A high school geography course requirement at the Oxnard Union High School District in California could be eliminated to make way for a new offering designed to help ninth-graders make the transition to high school, according to a recent article in the Ventura County Star.
“What we’re looking at is trying to develop a course for our freshmen to take that would provide what we call 21st-century skills,” said Assistant Superintendent Bill Dabbs. Those skills include creativity, collaboration, technology and a background in how to prepare for college and careers—”a lot of issues in terms of the transition from the eighth grade to the ninth grade and what we can do to increase graduation rates, increase college-going rates.”
According to the article, the district is in the early planning stages for any proposed curricular changes to make way for the “freshman skills” course, but geography supporters in the school are already rallying around the course.
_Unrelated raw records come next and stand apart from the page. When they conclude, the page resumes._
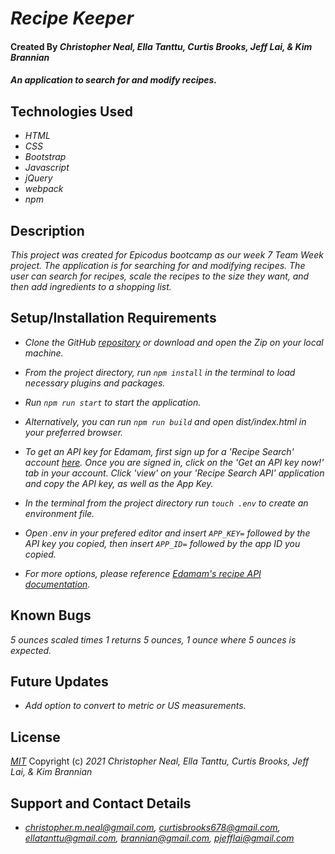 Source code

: # _Recipe Keeper_

#### Created By _**Christopher Neal, Ella Tanttu, Curtis Brooks, Jeff Lai, & Kim Brannian**_

#### _An application to search for and modify recipes._

## Technologies Used

* _HTML_
* _CSS_
* _Bootstrap_
* _Javascript_
* _jQuery_
* _webpack_
* _npm_

## Description

_This project was created for Epicodus bootcamp as our week 7 Team Week project. The application is for searching for and modifying recipes. The user can search for recipes, scale the recipes to the size they want, and then add ingredients to a shopping list._

## Setup/Installation Requirements

* _Clone the GitHub [repository](https://github.com/christophermneal/recipe-keeper) or download and open the Zip on your local machine._
* _From the project directory, run `npm install` in the terminal to load necessary plugins and packages._
* _Run `npm run start` to start the application._
* _Alternatively, you can run `npm run build` and open dist/index.html in your preferred browser._

* _To get an API key for Edamam, first sign up for a 'Recipe Search' account [here](https://developer.edamam.com/). Once you are signed in, click on the 'Get an API key now!' tab in your account. Click 'view' on your 'Recipe Search API' application and copy the API key, as well as the App Key._
* _In the terminal from the project directory run `touch .env` to create an environment file._
* _Open .env in your prefered editor and insert `APP_KEY=` followed by the API key you copied, then insert `APP_ID=` followed by the app ID you copied._

* _For more options, please reference [Edamam's recipe API documentation](https://developer.edamam.com/edamam-docs-recipe-api)._

## Known Bugs

_5 ounces scaled times 1 returns 5 ounces, 1 ounce where 5 ounces is expected._

## Future Updates

* _Add option to convert to metric or US measurements._

## License

_[MIT](https://opensource.org/licenses/MIT)_
Copyright (c) _2021_ _Christopher Neal, Ella Tanttu, Curtis Brooks, Jeff Lai, & Kim Brannian_

## Support and Contact Details
* _[christopher.m.neal@gmail.com](mailto:christopher.m.neal@gmail.com), [curtisbrooks678@gmail.com](mailto:curtisbrooks678@gmail.com), [ellatanttu@gmail.com](mailto:ellatanttu@gmail.com), [brannian@gmail.com](mailto:brannian@gmail.com), [pjefflai@gmail.com](mailto:pjefflai@gmail.com)_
In fact, geography educators argue that the subject teaches some of the most important 21st-century skills. Geography helps us better understand the global economy, complex international relations, and environmental challenges. Geography helps business leaders create and market new products and services. Geography gives people knowledge needed to use natural resources in a sustainable manner. Geography helps citizens make informed decisions about land use and transportation in their communities.
The list of benefits of geography knowledge and skills is long. Let’s work to make sure geography is a robust part of the curriculum for every student—and not on the chopping block any time a school needs to find space for a new course offering.